Required action: Everything from the line containing "Mit CSS kann" through the line containing "Das Navigationsmenü sollte" in the listing below should be copied exactly, and nothing more.

☆ ☆ ☆

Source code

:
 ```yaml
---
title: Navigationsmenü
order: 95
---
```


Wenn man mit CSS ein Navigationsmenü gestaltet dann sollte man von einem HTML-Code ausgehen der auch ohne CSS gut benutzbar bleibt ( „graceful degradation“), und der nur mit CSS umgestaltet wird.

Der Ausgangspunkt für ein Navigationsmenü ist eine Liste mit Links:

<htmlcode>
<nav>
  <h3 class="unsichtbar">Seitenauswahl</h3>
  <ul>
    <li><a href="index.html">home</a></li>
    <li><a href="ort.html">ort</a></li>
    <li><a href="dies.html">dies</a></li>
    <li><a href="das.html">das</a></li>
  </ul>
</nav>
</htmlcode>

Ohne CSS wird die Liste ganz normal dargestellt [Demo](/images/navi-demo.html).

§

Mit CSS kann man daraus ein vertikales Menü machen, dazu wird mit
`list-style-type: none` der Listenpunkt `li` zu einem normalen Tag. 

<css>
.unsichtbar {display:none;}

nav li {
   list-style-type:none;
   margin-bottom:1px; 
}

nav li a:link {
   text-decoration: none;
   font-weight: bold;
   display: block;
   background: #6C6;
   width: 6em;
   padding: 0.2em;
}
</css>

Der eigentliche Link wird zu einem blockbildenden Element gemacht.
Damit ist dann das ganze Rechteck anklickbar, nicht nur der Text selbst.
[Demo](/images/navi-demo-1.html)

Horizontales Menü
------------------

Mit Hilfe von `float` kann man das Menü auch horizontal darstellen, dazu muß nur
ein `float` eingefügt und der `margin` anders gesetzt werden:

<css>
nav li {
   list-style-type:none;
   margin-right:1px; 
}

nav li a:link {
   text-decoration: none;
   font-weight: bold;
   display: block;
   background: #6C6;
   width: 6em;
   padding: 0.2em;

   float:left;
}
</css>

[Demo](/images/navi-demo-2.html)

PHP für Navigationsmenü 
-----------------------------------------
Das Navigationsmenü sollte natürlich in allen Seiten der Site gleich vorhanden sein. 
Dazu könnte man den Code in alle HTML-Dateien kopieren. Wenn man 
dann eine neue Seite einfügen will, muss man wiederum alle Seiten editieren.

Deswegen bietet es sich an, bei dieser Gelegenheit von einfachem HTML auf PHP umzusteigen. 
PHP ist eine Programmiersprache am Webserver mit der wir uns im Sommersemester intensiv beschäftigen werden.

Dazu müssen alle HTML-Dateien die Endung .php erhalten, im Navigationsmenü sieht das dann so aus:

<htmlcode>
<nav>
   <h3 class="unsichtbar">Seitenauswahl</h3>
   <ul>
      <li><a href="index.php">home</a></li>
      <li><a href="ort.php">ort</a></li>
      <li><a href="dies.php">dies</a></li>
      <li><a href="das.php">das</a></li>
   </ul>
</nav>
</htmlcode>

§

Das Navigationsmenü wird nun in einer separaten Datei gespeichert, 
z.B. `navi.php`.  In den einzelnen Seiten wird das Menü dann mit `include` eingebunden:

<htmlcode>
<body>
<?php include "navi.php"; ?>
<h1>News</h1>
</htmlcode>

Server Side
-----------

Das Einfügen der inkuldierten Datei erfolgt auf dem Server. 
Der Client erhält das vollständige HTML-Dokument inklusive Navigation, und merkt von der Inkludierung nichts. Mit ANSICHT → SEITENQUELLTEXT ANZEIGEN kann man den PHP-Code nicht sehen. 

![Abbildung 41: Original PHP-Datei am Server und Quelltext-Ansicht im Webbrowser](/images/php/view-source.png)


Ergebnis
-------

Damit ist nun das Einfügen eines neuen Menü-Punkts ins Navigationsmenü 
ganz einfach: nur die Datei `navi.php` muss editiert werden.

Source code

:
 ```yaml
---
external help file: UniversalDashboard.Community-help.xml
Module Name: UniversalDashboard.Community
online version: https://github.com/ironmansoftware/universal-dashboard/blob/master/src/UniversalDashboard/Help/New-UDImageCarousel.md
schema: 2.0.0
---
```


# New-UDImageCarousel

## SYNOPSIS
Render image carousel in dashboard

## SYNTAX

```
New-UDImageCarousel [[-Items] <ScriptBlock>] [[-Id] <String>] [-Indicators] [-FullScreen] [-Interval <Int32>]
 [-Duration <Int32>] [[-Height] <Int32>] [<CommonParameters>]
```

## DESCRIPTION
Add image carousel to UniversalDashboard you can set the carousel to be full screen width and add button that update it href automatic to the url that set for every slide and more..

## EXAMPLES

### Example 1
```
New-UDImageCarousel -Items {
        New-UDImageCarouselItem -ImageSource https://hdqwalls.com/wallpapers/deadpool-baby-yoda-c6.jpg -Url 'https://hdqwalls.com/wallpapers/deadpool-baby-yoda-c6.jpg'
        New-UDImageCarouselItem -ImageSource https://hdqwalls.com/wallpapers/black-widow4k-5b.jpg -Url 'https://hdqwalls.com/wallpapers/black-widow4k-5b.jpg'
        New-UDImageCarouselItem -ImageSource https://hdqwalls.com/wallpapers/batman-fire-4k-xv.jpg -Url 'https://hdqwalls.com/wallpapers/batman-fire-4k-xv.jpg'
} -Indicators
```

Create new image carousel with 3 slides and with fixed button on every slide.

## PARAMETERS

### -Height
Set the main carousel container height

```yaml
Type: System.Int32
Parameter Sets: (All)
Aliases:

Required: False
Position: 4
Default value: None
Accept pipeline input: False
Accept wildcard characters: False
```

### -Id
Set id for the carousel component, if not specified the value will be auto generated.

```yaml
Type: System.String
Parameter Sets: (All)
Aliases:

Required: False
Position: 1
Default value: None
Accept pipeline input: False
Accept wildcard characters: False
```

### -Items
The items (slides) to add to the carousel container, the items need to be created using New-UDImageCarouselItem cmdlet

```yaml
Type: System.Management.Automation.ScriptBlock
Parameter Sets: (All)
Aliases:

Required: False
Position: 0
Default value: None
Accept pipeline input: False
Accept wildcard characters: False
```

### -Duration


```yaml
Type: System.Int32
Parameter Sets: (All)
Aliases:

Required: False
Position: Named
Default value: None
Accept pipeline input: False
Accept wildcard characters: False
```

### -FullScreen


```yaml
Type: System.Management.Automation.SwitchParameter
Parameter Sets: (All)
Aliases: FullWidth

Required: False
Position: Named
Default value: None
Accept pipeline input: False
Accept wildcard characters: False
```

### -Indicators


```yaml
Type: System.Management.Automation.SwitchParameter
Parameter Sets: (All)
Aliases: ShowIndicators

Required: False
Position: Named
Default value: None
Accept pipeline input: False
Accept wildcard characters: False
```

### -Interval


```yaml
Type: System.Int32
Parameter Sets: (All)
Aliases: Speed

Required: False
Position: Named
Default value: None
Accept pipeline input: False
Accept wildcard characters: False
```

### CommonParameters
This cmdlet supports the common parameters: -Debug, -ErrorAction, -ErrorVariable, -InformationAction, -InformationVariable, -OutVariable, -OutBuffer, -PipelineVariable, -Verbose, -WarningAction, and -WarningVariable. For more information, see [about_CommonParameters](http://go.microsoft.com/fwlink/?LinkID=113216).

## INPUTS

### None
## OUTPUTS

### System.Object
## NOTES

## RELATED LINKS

☆ ☆ ☆

Task result:
Mit CSS kann man daraus ein vertikales Menü machen, dazu wird mit
`list-style-type: none` der Listenpunkt `li` zu einem normalen Tag. 

<css>
.unsichtbar {display:none;}

nav li {
   list-style-type:none;
   margin-bottom:1px; 
}

nav li a:link {
   text-decoration: none;
   font-weight: bold;
   display: block;
   background: #6C6;
   width: 6em;
   padding: 0.2em;
}
</css>

Der eigentliche Link wird zu einem blockbildenden Element gemacht.
Damit ist dann das ganze Rechteck anklickbar, nicht nur der Text selbst.
[Demo](/images/navi-demo-1.html)

Horizontales Menü
------------------

Mit Hilfe von `float` kann man das Menü auch horizontal darstellen, dazu muß nur
ein `float` eingefügt und der `margin` anders gesetzt werden:

<css>
nav li {
   list-style-type:none;
   margin-right:1px; 
}

nav li a:link {
   text-decoration: none;
   font-weight: bold;
   display: block;
   background: #6C6;
   width: 6em;
   padding: 0.2em;

   float:left;
}
</css>

[Demo](/images/navi-demo-2.html)

PHP für Navigationsmenü 
-----------------------------------------
Das Navigationsmenü sollte natürlich in allen Seiten der Site gleich vorhanden sein. 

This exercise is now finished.